Une vingtaine de militants pour le climat ont occupé la succursale lausannoise d’UBS, le 14 janvier 2020, pour demander la sortie des énergies fossiles. 

Le Ministère public vaudois a été désavoué dans son appel contre les activistes du climat qui avaient répandu du charbon dans une succursale d’UBS début 2020.

«Je suis tellement soulagée. J’avais peur du casier judiciaire.» La tension a laissé place au sourire sur le visage de la jeune militante du climat, à l’issue de l’audience publique au Tribunal fédéral sur le droit ou non du Ministère public de recourir en matière pénale. Ce dernier ayant été désavoué au niveau cantonal. «Cela montre une fois de plus comment le Ministère public fait des procès climatiques une affaire personnelle, alors même qu’UBS n’a pas fait opposition à la suite d’un vice de forme au moment du dépôt de la plainte», souligne-t-elle. 

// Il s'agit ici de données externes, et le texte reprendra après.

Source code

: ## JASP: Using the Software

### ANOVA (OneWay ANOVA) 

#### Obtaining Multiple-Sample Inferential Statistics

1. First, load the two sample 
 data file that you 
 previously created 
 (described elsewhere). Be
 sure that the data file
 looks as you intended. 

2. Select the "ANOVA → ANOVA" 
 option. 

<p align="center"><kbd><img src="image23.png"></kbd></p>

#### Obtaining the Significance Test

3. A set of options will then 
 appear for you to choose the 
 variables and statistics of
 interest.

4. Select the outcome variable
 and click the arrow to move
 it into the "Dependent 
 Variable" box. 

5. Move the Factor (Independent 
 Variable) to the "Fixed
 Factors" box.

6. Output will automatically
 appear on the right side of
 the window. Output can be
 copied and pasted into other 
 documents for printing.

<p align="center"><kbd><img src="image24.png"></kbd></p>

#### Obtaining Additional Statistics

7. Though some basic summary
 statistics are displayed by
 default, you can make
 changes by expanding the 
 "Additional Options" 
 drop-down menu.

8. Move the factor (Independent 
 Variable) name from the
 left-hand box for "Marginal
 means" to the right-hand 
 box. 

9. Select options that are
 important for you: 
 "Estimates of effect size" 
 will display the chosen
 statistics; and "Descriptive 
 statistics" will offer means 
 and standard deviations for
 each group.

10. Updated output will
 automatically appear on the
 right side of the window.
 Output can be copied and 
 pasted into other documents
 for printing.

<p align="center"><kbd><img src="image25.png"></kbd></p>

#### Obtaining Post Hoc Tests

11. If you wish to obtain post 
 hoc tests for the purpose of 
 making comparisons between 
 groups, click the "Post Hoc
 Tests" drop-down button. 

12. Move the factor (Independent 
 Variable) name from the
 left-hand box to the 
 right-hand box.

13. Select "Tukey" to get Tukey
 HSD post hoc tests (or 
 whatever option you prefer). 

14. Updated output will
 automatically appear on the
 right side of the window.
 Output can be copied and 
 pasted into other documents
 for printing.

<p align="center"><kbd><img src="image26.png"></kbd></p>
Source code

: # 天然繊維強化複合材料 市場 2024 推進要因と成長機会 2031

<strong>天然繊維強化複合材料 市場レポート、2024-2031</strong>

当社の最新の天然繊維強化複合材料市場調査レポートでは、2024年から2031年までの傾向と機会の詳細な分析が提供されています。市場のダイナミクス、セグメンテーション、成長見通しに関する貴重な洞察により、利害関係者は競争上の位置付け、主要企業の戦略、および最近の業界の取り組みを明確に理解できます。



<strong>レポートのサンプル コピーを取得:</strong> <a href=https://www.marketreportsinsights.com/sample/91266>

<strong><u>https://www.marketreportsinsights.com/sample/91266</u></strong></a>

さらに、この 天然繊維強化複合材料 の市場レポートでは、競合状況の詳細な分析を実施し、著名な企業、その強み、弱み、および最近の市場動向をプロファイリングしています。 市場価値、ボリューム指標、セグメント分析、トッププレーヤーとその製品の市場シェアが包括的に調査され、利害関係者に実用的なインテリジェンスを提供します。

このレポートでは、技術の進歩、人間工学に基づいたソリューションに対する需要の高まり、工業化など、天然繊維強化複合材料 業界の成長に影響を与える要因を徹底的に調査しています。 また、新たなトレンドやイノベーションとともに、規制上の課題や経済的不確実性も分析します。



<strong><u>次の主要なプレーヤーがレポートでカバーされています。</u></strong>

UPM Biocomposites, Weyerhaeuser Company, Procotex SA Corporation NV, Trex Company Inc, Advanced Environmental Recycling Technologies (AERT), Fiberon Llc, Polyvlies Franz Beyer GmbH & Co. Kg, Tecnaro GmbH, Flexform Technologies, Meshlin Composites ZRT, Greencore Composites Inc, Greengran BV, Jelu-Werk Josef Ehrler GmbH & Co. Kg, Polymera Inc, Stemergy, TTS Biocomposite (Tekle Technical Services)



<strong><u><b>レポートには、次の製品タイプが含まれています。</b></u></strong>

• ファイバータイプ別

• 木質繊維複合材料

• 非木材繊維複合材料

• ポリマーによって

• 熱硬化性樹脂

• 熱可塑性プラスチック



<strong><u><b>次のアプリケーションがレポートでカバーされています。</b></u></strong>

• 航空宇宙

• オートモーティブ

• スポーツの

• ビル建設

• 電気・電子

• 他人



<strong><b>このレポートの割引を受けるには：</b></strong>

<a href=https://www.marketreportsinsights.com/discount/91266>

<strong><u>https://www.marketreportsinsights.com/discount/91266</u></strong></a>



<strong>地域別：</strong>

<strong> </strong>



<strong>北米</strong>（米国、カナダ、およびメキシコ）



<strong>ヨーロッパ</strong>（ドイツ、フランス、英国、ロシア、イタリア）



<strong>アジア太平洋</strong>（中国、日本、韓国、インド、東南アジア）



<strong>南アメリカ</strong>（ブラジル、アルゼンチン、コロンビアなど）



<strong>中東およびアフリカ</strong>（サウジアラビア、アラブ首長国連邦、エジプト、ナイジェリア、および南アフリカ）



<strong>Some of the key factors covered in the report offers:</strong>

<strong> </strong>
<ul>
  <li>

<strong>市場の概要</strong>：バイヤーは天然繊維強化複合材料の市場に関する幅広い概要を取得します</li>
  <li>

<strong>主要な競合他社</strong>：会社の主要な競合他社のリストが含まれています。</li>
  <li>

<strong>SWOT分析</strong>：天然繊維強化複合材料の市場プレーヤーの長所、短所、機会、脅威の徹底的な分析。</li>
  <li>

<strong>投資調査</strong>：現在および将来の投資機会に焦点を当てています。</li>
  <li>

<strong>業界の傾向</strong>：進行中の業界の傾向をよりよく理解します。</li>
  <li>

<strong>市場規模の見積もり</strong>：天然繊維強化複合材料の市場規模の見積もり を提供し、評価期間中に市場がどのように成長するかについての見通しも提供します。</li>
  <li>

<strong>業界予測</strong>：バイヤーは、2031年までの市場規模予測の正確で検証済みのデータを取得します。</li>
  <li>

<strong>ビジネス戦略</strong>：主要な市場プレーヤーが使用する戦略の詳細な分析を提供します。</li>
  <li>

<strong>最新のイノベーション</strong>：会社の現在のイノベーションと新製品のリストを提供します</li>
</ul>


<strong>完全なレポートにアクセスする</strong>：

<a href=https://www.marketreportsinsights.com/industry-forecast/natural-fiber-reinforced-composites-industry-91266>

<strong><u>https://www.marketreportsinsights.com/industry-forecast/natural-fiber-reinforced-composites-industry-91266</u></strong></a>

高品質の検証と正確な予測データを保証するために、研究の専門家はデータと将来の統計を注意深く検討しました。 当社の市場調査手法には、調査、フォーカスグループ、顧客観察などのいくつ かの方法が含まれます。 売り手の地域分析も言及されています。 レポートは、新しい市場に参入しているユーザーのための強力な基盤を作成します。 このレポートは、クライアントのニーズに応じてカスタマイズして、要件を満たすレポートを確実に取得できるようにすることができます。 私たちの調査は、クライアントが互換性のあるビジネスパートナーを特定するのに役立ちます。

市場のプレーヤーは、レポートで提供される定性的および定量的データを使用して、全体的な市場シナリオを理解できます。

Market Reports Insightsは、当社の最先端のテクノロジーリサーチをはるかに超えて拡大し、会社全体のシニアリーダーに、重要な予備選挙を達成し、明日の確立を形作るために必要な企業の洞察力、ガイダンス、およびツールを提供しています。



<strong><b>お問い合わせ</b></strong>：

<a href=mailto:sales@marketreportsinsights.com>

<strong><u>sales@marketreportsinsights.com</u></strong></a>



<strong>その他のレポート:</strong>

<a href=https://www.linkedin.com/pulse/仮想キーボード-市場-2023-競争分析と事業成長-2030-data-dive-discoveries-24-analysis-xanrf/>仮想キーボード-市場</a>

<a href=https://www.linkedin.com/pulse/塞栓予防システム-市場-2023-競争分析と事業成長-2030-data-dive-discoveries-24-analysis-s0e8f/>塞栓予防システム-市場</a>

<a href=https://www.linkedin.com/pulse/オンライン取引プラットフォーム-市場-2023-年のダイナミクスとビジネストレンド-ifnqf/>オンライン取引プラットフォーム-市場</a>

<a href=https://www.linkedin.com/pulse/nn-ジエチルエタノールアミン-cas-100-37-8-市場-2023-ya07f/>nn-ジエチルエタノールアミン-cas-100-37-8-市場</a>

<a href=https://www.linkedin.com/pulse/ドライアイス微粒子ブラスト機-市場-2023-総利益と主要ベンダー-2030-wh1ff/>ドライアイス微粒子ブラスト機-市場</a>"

Pour mémoire, il y a presque cinq ans, une vingtaine de militants de la Grève du climat Vaud s’était installés pacifiquement dans le hall de marbre blanc d’UBS avec des sacs de charbon. Une action hautement symbolique pour rappeler que la place financière suisse produisait vingt fois plus d’émissions de gaz à effet de serre que la Suisse, et cela alors que les portefeuilles gérés dans notre pays soutenaient un réchauffement climatique de 4 à 6 degrés en plus (selon des chiffres de l’Office fédéral de l’environnement). Une situation qui n’a guère évolué depuis…

Clivage entre les juges

En ce 21 novembre, quelques avocats des sept activistes, ayant fait opposition aux ordonnances pénales pour violation de domicile et dommages à la propriété, sont présents dans la salle du Tribunal fédéral. Face à eux, et aux nombreux auditeurs dont une majorité d’étudiants, cinq juges se positionnent à tour de rôle sur le droit de recours en matière pénale au niveau fédéral du Ministère public. Aucune mention du climat ou de désobéissance civile n’est faite.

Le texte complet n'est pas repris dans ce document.